Guideline rules for building and maintaining a skills-matrix & cross-training platform (Slack/Trello integrations) that supports continuous learning in software teams.
Your team's expertise is trapped in silos, and it's costing you velocity. When the React expert goes on vacation, your sprint grinds to a halt. When the database guru leaves, tribal knowledge walks out the door. Manual skills tracking in spreadsheets is a joke—outdated the moment you save it.
Every engineering manager knows the pain:
The result? Bus factor of 1 for critical systems, context-switching chaos during code reviews, and a team that can't adapt when priorities shift.
These Cursor Rules build a living, breathing skills management platform that integrates directly into your team's daily workflow through Slack and Trello.

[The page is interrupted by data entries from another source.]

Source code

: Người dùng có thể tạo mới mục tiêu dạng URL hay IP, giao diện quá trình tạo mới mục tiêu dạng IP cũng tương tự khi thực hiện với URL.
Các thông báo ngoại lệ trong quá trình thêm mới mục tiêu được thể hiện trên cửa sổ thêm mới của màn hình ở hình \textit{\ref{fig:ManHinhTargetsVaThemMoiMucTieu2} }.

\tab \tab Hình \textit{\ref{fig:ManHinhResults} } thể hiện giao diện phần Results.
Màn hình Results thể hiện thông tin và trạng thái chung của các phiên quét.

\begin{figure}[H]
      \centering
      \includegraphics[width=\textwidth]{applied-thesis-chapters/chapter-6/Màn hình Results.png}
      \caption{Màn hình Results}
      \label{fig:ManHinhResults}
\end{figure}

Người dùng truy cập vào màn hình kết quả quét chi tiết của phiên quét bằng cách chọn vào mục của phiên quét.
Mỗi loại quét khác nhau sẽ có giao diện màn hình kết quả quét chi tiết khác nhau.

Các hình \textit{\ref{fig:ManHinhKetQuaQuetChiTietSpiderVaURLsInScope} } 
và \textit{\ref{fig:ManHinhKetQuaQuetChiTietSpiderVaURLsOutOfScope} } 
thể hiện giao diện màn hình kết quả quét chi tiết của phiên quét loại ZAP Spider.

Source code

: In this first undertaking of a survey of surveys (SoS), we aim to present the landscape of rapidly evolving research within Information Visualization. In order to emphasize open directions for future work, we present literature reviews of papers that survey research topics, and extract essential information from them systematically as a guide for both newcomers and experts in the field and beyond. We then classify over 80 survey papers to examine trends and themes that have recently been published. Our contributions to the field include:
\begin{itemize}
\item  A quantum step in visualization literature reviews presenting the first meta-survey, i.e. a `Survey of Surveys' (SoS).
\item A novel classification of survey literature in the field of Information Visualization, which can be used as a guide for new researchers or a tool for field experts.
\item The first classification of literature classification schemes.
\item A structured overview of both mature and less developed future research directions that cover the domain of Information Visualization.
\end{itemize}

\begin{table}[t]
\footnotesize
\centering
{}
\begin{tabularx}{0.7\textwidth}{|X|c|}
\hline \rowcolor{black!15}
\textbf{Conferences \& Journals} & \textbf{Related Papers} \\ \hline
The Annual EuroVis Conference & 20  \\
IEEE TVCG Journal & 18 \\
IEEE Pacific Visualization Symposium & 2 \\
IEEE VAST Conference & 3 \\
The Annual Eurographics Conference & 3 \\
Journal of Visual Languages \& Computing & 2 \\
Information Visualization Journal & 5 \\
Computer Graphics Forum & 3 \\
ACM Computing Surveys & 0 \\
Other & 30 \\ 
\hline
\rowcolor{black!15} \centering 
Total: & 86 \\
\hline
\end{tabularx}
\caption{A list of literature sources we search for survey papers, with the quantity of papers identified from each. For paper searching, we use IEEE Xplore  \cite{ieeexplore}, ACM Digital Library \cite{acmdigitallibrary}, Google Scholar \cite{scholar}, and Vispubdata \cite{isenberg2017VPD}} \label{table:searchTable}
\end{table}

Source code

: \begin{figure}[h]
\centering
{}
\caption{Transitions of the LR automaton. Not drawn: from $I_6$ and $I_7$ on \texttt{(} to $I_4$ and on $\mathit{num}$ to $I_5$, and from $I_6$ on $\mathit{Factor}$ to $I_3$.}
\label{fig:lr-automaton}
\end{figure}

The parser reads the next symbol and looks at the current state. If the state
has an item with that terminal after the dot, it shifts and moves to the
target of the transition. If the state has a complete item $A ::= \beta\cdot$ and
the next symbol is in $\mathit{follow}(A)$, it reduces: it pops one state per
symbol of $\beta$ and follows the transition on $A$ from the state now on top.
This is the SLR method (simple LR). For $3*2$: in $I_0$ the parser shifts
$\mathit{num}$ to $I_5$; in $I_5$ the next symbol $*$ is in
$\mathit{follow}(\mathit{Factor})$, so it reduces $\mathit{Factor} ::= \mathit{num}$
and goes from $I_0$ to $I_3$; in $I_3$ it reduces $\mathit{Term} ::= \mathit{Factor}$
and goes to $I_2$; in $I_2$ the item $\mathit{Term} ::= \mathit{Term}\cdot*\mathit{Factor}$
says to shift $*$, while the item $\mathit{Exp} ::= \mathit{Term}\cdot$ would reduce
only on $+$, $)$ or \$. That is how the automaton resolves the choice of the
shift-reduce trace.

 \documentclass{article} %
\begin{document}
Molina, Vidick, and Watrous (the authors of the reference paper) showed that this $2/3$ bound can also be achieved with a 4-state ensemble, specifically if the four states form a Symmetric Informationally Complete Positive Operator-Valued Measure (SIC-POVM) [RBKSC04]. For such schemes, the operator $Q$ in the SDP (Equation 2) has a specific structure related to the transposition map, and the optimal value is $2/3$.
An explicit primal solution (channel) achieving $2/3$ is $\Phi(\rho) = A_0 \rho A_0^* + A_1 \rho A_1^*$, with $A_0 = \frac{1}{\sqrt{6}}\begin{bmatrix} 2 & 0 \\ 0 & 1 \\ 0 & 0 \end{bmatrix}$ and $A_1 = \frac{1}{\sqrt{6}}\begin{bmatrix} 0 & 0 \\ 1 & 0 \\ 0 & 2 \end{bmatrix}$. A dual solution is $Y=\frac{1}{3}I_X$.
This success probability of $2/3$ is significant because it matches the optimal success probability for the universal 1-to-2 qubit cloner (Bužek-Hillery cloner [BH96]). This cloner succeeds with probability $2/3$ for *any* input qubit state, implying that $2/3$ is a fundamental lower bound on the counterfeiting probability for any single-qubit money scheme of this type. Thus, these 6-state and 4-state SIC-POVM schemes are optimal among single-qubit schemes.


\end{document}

Instead of fighting with spreadsheets and forgotten training docs, you get:
Real-time skills visibility with Slack commands that keep your skills matrix current:
// User updates their skills instantly
/skill add typescript expert
/skill add aws proficient
/skill list @teammate // See who can help with what
Automated training plan execution via Trello integration that tracks progress without micromanagement:
interface TrainingPlan {
id: PlanId;
targetRole: 'fullstack' | 'devops' | 'frontend';
learner: UserId;
mentor: UserId;
trelloBoardId: string;
milestones: Milestone[];
dueDate: Date;
}
Smart gap detection that surfaces skills risks before they become problems:
// Automated alerts when critical skills have single points of failure
const skillRisk = await assessSkillCoverage({
skill: 'kubernetes',
minimumExperts: 2,
currentExperts: 1
}); // Triggers Slack notification to plan manager
Eliminate Context-Switching Guesswork: No more digging through team directories or bothering people to find out who knows Terraform. Slash commands give instant skills visibility.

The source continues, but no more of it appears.